Out of the records below, copy all lines in which the word "plug" occurs.

**Material for the task:**
_ _ _ _

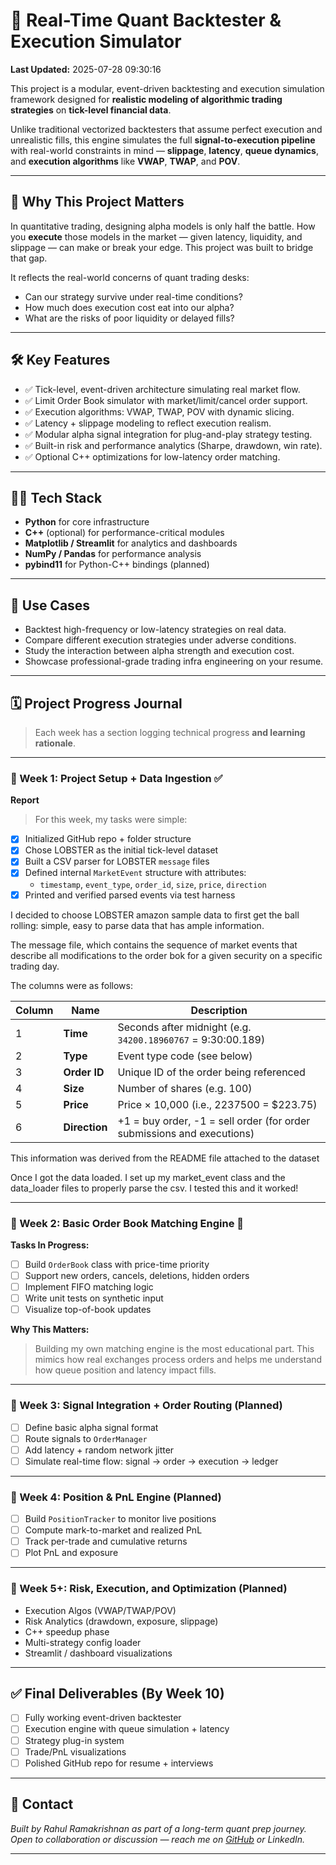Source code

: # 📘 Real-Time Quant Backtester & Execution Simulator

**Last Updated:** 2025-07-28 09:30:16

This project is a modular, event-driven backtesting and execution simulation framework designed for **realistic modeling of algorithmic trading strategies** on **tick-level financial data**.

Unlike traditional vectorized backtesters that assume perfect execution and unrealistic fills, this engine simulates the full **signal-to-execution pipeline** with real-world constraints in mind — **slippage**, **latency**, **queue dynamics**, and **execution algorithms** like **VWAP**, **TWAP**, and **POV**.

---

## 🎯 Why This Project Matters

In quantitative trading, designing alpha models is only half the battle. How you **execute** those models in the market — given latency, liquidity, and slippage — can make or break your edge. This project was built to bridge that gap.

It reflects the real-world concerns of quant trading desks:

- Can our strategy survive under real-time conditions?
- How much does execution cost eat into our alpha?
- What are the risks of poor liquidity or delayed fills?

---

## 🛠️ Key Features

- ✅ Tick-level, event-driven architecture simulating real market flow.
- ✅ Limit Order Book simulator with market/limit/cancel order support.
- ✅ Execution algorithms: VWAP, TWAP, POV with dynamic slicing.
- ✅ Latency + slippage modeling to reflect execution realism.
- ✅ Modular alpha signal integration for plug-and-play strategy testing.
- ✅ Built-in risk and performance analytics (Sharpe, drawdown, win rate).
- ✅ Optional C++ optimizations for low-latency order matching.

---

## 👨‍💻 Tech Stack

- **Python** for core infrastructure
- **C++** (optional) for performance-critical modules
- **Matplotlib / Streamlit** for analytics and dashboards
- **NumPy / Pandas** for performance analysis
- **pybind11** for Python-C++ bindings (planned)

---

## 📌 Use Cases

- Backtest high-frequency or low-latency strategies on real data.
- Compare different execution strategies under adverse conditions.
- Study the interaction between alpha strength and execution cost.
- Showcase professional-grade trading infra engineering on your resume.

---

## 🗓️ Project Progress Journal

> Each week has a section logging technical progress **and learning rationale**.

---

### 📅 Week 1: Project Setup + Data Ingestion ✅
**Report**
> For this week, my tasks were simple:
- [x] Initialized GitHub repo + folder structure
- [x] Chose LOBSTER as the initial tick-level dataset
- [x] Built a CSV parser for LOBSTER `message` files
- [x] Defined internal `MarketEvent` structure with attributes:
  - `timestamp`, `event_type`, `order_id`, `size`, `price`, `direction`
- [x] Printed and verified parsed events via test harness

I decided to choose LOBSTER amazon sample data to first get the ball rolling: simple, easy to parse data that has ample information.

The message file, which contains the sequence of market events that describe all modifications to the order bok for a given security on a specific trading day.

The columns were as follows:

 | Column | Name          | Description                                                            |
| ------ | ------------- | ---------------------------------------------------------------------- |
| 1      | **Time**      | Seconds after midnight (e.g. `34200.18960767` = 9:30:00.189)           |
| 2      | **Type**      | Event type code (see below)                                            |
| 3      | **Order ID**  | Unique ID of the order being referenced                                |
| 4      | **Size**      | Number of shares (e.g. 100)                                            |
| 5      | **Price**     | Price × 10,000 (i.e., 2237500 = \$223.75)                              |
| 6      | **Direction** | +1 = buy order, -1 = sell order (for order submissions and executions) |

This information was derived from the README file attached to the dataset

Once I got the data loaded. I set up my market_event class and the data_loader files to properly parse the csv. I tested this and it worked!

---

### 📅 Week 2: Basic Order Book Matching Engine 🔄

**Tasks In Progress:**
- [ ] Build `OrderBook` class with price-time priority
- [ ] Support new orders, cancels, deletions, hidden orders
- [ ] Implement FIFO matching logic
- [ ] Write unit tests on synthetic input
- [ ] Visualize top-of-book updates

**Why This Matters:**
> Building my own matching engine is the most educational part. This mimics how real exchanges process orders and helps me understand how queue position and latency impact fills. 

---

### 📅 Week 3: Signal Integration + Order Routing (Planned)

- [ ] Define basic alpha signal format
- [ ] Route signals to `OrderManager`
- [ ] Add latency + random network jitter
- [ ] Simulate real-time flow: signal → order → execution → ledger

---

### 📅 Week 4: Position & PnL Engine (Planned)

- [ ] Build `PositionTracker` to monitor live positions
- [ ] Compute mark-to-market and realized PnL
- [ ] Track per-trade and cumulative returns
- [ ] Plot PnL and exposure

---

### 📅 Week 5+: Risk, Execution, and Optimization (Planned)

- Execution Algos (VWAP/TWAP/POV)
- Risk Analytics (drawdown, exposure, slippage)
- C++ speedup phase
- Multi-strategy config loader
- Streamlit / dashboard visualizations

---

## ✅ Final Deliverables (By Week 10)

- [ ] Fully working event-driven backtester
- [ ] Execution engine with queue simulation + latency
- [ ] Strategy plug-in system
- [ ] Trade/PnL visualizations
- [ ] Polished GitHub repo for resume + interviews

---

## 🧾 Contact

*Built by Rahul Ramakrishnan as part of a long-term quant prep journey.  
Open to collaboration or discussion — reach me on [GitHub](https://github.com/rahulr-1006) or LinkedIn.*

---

_ _ _ _

**Exercise output:**
- ✅ Modular alpha signal integration for plug-and-play strategy testing.
- [ ] Strategy plug-in system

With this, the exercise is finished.